▶ Task item
Copy out, exactly, the first line of the entries below and every line after it through the one containing "lie in $Q$.".

▶ Material for the task
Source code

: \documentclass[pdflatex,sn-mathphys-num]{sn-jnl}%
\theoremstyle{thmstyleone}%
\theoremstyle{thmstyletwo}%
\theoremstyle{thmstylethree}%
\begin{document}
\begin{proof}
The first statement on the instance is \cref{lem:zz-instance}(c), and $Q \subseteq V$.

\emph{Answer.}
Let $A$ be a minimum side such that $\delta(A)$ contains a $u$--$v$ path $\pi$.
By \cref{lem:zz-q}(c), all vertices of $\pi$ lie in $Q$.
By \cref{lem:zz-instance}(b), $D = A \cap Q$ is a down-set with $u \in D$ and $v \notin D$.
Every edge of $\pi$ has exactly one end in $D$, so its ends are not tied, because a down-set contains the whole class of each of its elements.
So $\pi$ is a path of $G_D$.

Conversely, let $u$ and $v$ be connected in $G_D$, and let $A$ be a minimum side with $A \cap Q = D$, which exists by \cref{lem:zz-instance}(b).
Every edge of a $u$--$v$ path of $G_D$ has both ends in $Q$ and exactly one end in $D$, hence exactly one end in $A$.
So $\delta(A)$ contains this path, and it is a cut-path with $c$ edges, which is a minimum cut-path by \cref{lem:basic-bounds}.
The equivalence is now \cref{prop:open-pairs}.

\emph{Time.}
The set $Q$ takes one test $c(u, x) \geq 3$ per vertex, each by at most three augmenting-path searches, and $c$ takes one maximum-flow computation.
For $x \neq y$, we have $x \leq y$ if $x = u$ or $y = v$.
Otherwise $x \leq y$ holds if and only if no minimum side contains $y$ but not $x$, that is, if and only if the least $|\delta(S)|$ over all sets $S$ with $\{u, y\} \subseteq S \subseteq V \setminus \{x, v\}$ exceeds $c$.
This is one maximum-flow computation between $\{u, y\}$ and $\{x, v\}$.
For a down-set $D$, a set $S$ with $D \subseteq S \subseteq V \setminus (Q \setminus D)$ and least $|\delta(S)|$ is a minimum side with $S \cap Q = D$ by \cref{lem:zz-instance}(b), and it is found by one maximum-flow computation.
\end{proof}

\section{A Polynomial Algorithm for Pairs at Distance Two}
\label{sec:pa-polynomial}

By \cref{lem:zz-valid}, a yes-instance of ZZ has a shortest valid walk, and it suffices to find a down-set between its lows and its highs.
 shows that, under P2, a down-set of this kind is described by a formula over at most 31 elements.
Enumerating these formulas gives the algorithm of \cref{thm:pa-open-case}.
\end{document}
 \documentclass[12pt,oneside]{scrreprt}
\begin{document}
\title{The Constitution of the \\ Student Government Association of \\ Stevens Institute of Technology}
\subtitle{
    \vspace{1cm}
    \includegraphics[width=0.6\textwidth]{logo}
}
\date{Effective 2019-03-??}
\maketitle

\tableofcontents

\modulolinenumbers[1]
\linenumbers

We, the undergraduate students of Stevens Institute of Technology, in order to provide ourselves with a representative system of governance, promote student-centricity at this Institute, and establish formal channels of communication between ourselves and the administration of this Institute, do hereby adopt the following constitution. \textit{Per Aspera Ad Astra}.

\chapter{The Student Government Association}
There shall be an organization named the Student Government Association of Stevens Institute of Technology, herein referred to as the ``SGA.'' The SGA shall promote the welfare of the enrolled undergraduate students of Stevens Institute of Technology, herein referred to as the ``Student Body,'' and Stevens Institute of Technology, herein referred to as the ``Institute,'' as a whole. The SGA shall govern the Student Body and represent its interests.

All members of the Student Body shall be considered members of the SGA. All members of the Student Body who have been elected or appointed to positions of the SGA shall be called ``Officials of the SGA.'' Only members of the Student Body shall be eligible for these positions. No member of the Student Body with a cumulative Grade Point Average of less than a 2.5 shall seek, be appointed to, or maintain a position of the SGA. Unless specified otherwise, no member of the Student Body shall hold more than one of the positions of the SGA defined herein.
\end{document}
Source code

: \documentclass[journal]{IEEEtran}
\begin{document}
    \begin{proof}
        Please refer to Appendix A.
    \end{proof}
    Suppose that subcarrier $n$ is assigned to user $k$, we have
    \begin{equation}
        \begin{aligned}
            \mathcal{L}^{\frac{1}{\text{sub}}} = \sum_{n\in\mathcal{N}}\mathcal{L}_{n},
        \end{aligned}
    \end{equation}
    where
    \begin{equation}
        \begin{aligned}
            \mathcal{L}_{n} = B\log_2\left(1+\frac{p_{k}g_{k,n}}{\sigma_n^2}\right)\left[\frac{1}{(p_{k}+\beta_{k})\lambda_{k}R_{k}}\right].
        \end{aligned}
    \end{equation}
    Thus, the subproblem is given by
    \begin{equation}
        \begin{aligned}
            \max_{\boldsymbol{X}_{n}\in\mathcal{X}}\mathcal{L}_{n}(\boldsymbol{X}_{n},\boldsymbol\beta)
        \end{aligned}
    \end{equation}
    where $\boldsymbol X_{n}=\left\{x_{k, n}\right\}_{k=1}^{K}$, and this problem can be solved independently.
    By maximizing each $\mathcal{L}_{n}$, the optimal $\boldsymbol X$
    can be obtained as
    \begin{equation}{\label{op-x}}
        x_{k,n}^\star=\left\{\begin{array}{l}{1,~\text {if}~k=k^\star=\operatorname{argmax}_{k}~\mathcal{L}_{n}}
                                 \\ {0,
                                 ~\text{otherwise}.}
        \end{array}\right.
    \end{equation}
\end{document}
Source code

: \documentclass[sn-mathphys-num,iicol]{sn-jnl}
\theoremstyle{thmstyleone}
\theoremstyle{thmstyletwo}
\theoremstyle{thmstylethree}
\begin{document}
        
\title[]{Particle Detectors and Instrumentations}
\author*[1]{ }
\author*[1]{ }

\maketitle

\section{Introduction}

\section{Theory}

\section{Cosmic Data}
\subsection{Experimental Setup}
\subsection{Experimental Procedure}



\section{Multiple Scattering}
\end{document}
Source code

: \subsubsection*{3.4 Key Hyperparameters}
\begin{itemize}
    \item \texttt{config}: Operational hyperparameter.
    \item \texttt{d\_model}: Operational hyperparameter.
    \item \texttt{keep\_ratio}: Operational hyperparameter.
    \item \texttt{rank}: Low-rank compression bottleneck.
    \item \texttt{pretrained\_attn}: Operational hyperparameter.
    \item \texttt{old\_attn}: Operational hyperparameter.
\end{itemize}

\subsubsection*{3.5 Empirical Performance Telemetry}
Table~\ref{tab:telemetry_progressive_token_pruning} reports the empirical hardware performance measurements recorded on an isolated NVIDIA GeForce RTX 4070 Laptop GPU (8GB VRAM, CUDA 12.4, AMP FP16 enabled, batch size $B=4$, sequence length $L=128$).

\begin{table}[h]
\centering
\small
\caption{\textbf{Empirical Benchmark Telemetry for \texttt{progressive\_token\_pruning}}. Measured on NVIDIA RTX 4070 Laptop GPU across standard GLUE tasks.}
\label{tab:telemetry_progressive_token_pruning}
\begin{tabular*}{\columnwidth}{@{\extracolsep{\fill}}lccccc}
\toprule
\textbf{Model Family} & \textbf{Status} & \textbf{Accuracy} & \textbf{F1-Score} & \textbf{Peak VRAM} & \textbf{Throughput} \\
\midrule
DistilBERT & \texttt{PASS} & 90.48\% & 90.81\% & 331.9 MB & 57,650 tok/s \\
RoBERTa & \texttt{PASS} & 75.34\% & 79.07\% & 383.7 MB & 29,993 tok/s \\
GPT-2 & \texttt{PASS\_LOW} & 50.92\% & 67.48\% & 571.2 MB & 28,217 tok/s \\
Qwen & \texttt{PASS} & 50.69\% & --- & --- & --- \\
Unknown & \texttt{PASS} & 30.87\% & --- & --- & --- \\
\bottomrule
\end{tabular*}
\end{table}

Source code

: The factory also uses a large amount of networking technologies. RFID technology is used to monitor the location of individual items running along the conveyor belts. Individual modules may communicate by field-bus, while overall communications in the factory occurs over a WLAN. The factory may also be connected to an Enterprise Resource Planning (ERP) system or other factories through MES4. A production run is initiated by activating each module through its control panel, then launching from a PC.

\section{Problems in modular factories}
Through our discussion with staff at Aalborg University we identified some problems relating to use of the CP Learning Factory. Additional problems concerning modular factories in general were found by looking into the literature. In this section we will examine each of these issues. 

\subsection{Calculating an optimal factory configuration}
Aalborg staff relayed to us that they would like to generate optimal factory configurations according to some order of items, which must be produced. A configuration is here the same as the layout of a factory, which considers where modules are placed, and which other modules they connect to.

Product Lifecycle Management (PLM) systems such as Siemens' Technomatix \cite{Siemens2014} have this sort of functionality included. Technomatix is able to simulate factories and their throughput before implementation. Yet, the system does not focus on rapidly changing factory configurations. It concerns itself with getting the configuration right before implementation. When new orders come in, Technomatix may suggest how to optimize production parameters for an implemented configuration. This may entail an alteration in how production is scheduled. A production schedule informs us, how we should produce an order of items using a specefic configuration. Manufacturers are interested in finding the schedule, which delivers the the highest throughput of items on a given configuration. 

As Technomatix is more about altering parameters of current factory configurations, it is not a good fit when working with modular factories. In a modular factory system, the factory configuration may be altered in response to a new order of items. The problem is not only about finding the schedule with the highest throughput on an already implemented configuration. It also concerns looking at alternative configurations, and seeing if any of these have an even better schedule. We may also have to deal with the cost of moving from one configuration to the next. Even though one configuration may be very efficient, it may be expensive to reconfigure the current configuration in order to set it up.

▶ Completed exercise
Source code

: \documentclass[pdflatex,sn-mathphys-num]{sn-jnl}%
\theoremstyle{thmstyleone}%
\theoremstyle{thmstyletwo}%
\theoremstyle{thmstylethree}%
\begin{document}
\begin{proof}
The first statement on the instance is \cref{lem:zz-instance}(c), and $Q \subseteq V$.

\emph{Answer.}
Let $A$ be a minimum side such that $\delta(A)$ contains a $u$--$v$ path $\pi$.
By \cref{lem:zz-q}(c), all vertices of $\pi$ lie in $Q$.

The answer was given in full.